Administrator Guide
      Back to home
      1. Help Center
      2. Location Identity Platform
      3. Administrator Guide

      Plugin

      Overview 

      LDAP Proxy Plugin 

      Download 


      The Ironchip LDAP Proxy service can be found in the Plugins section of Ironchip’s Location Based Authentication administration dashboard.

      Installation 


      To install the LDAP Proxy, follow these steps:

      • Move the downloaded executable file to a system folder suitable for running services.

      • Call the executable with the “configuration flag”, in order to generate the default configuration file:

        ldap-windows.exe configuration

      • Once the configuration file has been set up (follow the configuration section), install the service as follows:

        ldap-windows.exe service install

      • Once installed, the service can be started:

        ldap-windows.exe service start

      Configuration 


      The configuration file can be modified at any time, in order for the changes to apply, restart the service:

      ldap-windows.exe service restart

      The configuration file has the following configurable properties:

      • Path: The configuration path, defaulting to the /.json
      • LDAP:
        • server_address: the FQDN of the LDAP domain controller.
        • server_port: the port of the LDAP domain controller.
        • protected_group: the group name that is protected using Ironchip LBAuth.
        • network: the communication scheme used by the client, currently only “tcp” is supported.
        • base_dn: the base DN for the Proxy to be attached to.
      • Proxy:
        • server_address: the address in which the proxy will be serving.
        • server_port: the port in which the proxy will be providing service.
        • network: the communication scheme used by the proxy, currently only “tcp” is supported.
      • Ironchip:
        • ironchip_api_key: the API key generated for the Ironchip Service associated.
        • ironchip_host: the direction in which your assigned Ironchip environment is running, usually: “https://api.ironchip.com”

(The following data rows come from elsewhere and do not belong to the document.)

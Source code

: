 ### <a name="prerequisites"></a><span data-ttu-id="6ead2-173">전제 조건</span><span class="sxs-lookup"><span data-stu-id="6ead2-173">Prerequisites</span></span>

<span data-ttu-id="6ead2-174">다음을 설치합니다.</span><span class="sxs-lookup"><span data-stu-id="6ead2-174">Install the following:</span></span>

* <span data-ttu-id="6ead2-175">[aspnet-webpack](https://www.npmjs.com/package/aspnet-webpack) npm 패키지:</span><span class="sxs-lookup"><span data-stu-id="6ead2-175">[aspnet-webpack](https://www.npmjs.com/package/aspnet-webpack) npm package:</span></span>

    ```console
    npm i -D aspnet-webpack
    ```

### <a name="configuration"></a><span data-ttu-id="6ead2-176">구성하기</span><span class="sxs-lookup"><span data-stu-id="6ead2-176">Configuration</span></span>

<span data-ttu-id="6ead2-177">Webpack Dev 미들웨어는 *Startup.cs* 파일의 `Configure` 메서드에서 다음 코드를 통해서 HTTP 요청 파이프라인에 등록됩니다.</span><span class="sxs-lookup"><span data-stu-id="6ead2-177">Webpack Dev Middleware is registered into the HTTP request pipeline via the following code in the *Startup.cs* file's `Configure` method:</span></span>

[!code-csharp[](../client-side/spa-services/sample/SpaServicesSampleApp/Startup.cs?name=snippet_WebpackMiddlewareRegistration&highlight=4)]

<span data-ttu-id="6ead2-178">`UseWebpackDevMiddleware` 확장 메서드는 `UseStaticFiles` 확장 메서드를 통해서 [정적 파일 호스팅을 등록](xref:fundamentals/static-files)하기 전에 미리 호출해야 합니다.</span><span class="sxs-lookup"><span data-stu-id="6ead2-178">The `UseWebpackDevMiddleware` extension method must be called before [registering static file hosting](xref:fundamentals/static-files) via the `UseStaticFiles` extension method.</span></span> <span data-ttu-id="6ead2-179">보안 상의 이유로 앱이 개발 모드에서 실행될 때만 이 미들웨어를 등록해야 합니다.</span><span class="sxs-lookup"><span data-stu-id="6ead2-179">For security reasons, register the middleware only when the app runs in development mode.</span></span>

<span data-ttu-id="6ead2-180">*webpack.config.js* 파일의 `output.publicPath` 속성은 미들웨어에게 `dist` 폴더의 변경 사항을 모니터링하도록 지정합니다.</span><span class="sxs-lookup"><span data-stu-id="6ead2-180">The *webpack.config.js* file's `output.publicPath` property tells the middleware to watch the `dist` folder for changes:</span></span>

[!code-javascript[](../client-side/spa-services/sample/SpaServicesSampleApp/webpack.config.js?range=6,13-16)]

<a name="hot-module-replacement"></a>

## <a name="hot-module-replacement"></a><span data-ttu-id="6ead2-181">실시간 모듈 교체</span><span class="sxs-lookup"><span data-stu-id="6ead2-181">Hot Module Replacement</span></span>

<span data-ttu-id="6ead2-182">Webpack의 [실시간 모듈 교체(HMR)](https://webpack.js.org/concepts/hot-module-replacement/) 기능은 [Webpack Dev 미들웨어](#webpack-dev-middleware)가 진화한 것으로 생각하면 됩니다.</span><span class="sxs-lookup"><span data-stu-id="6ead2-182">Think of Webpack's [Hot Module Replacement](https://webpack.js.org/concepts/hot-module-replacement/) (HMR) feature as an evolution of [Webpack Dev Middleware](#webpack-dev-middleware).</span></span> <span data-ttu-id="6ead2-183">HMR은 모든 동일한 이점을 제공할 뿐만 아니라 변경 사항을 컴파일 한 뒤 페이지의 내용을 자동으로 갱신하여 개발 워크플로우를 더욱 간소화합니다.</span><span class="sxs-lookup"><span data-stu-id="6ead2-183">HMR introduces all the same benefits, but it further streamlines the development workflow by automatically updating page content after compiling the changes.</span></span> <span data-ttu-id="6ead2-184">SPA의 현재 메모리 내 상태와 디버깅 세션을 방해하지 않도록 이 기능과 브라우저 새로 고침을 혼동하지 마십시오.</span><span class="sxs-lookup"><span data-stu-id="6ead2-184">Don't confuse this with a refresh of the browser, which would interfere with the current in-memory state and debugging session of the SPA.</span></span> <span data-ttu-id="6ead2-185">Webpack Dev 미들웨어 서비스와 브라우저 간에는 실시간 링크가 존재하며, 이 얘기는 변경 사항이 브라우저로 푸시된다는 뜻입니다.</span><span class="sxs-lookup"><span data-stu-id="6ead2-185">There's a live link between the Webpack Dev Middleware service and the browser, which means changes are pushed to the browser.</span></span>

      An example configuration file:

      {
          "ldap": {
              "dirección_servidor": "localhost",
              "server_port": 389,
              "tls_enable": false,
              "key_file": "",
              "cert_file": "",
              "time_out_seconds": 5,
              "red": "tcp",
              "base_dn": ""
          },
          "proxy": {
              "server_address": "0.0.0.0",
              "server_port": 4389,
              "tls_enable": false,
              "key_file": "",
              "cert_file": "",
              "protected_group": "",
              "time_out_seconds": 5,
              "network": "tcp"
          },
          "ironchip": {
              "ironchip_api_key": "",
              "ironchip_host": "<https://api.ironchip.com>"
          }
      }

      Monitoring 


      The running Ironchip LDAP Proxy register it’s events in the windows event viewer, it is registered as “Ironchip LDAP Proxy”.

      Uninstalling 


      In order to uninstall the service, use this command:

      ldap-windows.exe service uninstall

      User synchronization 

      User synchronization 


      In order to synchronize the users between the LDAP and Ironchip LBAuth, the proxy provides a tool, execute:

      ldap-windows.exe sync-users -ldap-user <user-used-for-bind> -ironchip-user <ironchip admin with access to the dashboard>

      Once the import has been completed, all the users have been created in Ironchip.

      User group synchronization 

      To synchronize the users belonging to a group, the sync-users command can be configured as follows:

      ldap-windows.exe sync-users -ldap-user <user-used-for-bind> -ironchip-user <ironchip admin with access to the dashboard> --ldap-search-filter "(&(objectClass=person)(memberOf=<group full DN>))"

      as an example if the user is in the “VPNAuthorized” group with a DN of “CN=VPNAuthorized,DC=ironchip,DC=com” then the command would be:

      ldap-windows.exe sync-users -ldap-user <user-used-for-bind> -ironchip-user <ironchip admin with access to the dashboard> --ldap-search-filter "(&(objectClass=person)(memberOf=CN=VPNAuthorized,DC=ironchip,DC=com))"

      Note also that the sync-users command also provides a “–ldap-search-dn” flag that by default points to the DN configured in the configuration file but can be overwritten by setting this flag appropriately.

      Protected groups 

      Protected groups generation 


      In order to generate a protected group, just create a new group by right-clicking on the domain controller and then selecting New →Group:

      newGroup

      Create the group with an specific name:

      createGroup

      The selected group name must match exactly with the “protected_group” configuration property in the LDAP Proxy configuration, check configuration section.

      Once created, in order to add a user to a group, right click the user, and select Add to a group…

      addUserGroup

      Then, select the group names to select:

      selectGroup

      And click Ok. The user is now protected with Ironchip.